Problem description.
From the listing below, extract every line containing "other".

Entries provided.
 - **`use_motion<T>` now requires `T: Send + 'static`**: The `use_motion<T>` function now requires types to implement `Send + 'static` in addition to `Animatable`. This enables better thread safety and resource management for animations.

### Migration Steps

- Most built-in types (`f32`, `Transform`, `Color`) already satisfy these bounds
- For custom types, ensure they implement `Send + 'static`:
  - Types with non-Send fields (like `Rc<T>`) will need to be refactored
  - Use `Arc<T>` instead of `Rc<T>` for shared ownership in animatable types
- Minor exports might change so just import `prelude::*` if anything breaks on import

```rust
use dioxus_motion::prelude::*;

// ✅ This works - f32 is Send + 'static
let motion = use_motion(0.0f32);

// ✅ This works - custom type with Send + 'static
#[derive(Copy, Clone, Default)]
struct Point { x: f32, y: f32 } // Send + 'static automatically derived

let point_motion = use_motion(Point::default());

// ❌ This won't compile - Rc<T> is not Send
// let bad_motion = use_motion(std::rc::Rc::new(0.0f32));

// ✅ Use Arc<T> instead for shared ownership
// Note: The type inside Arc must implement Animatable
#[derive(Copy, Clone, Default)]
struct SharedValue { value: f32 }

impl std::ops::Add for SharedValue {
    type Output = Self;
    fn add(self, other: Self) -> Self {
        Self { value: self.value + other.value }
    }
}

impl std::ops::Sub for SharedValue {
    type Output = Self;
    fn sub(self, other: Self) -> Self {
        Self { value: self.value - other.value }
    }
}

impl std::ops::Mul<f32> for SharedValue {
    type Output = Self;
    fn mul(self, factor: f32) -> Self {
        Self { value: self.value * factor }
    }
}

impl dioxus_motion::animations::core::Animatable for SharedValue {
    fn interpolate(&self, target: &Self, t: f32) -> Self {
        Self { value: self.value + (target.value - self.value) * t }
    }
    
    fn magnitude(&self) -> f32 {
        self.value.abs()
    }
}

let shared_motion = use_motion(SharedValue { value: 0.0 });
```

Task output.
    fn add(self, other: Self) -> Self {
        Self { value: self.value + other.value }
    fn sub(self, other: Self) -> Self {
        Self { value: self.value - other.value }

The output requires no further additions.